• [Task]:
When duplicating the records beneath this instruction, omit every picture and keep all else exact.

##### Supplied material #####

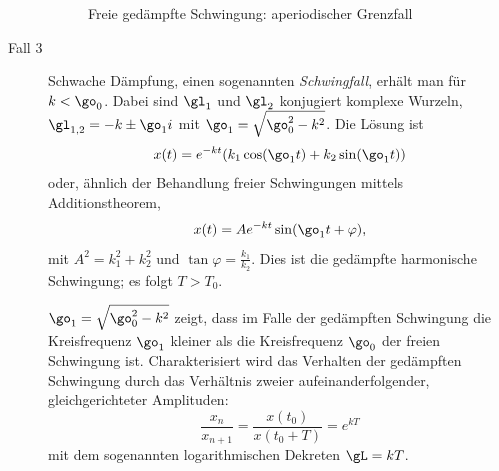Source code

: \documentclass[%
11pt,%
twoside,%
titlepage,%
german,%
headsepline%
]{scrartcl}
\begin{document}
\begin{description}
\begin{figure}
\begin{center}
\end{center}
\caption{Freie ged\"ampfte Schwingung: aperiodischer Grenzfall}
\end{figure}

\item[Fall 3] Schwache D\"ampfung, einen sogenannten \emph{Schwingfall}, erh\"alt man f\"ur $k<\go_0$.
Dabei sind $\gl_1$ und $\gl_2$ konjugiert komplexe Wurzeln, $\gl_{1,2}=-k\pm\go_1i$ mit $\go_1=\sqrt{\go_0^2-k^2}$. Die L\"osung ist
$$x(t)=e^{-kt}(k_1\cos(\go_1 t)+k_2\sin(\go_1 t))$$
oder, \"ahnlich der Behandlung freier Schwingungen mittels Additionstheorem,
$$x(t)=Ae^{-kt}\sin(\go_1 t+\varphi),$$
mit $A^2=k_1^2+k_2^2$ und $\tan\varphi=\frac{k_1}{k_2}$. Dies ist die ged\"ampfte harmonische Schwingung; es folgt $T>T_0$.

$\go_1=\sqrt{\go_0^2-k^2}$ zeigt, dass im Falle der ged\"ampften Schwingung die Kreisfrequenz $\go_1$ kleiner als die Kreisfrequenz $\go_0$ der freien Schwingung ist. Charakterisiert wird das Verhalten der ged\"ampften Schwingung durch das Verh\"altnis zweier aufeinanderfolgender, gleichgerichteter Amplituden:
$$\frac{x_n}{x_{n+1}}=\frac{x(t_0)}{x(t_0+T)}=e^{kT}$$
mit dem sogenannten logarithmischen Dekreten $\gL=kT$.


\end{description}
\end{document}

#####

• [Final answer]:
Source code

: \documentclass[%
11pt,%
twoside,%
titlepage,%
german,%
headsepline%
]{scrartcl}
\begin{document}
\begin{description}
\begin{figure}
\begin{center}
\end{center}
\caption{Freie ged\"ampfte Schwingung: aperiodischer Grenzfall}
\end{figure}

\item[Fall 3] Schwache D\"ampfung, einen sogenannten \emph{Schwingfall}, erh\"alt man f\"ur $k<\go_0$.
Dabei sind $\gl_1$ und $\gl_2$ konjugiert komplexe Wurzeln, $\gl_{1,2}=-k\pm\go_1i$ mit $\go_1=\sqrt{\go_0^2-k^2}$. Die L\"osung ist
$$x(t)=e^{-kt}(k_1\cos(\go_1 t)+k_2\sin(\go_1 t))$$
oder, \"ahnlich der Behandlung freier Schwingungen mittels Additionstheorem,
$$x(t)=Ae^{-kt}\sin(\go_1 t+\varphi),$$
mit $A^2=k_1^2+k_2^2$ und $\tan\varphi=\frac{k_1}{k_2}$. Dies ist die ged\"ampfte harmonische Schwingung; es folgt $T>T_0$.

$\go_1=\sqrt{\go_0^2-k^2}$ zeigt, dass im Falle der ged\"ampften Schwingung die Kreisfrequenz $\go_1$ kleiner als die Kreisfrequenz $\go_0$ der freien Schwingung ist. Charakterisiert wird das Verhalten der ged\"ampften Schwingung durch das Verh\"altnis zweier aufeinanderfolgender, gleichgerichteter Amplituden:
$$\frac{x_n}{x_{n+1}}=\frac{x(t_0)}{x(t_0+T)}=e^{kT}$$
mit dem sogenannten logarithmischen Dekreten $\gL=kT$.


\end{description}
\end{document}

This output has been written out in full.